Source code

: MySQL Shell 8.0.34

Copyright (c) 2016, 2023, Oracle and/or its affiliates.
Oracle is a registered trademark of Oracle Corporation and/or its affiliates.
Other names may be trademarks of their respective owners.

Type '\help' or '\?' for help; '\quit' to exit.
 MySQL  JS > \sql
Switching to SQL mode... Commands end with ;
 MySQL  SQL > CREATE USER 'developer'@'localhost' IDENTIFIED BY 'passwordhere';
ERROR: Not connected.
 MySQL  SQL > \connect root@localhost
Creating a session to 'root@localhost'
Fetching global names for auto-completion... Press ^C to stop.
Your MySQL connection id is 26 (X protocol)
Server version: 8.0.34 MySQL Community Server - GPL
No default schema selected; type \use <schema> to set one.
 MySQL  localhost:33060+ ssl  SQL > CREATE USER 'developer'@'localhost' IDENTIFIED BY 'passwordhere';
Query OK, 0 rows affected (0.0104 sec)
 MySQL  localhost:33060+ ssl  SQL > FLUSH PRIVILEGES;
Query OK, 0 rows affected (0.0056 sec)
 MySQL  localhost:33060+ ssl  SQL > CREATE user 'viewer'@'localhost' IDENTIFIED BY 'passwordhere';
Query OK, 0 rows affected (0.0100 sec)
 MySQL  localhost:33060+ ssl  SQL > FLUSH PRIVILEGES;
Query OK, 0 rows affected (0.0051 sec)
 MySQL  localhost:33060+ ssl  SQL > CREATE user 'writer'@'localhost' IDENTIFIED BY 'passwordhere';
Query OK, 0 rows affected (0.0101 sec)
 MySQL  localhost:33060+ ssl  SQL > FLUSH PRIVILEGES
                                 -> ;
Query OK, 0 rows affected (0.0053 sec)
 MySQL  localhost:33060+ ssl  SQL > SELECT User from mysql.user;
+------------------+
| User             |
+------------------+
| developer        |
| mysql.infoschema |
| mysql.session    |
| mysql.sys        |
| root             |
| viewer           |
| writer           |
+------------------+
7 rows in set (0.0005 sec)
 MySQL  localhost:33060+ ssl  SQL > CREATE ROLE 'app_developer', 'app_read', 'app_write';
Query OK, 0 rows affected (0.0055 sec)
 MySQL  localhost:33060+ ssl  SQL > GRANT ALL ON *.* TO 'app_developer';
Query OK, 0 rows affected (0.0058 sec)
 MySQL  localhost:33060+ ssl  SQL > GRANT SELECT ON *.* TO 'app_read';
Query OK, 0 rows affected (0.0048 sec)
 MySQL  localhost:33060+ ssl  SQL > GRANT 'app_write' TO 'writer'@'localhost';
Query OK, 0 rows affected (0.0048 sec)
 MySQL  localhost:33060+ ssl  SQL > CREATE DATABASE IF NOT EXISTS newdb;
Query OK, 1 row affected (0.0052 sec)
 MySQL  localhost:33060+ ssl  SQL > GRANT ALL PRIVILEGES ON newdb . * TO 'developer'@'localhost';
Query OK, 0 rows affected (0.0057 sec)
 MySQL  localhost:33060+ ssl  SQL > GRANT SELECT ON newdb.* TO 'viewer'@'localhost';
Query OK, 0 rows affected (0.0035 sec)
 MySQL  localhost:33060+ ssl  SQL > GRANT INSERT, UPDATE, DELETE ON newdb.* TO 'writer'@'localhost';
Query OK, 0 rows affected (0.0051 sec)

####################

▶ Exercise objective
The answer must be a verbatim transcription of the entries above, from the first line through the line that contains "Fetching global names", and nothing more.

▶ Output of the exercise
Source code

: MySQL Shell 8.0.34

Copyright (c) 2016, 2023, Oracle and/or its affiliates.
Oracle is a registered trademark of Oracle Corporation and/or its affiliates.
Other names may be trademarks of their respective owners.

Type '\help' or '\?' for help; '\quit' to exit.
 MySQL  JS > \sql
Switching to SQL mode... Commands end with ;
 MySQL  SQL > CREATE USER 'developer'@'localhost' IDENTIFIED BY 'passwordhere';
ERROR: Not connected.
 MySQL  SQL > \connect root@localhost
Creating a session to 'root@localhost'
Fetching global names for auto-completion... Press ^C to stop.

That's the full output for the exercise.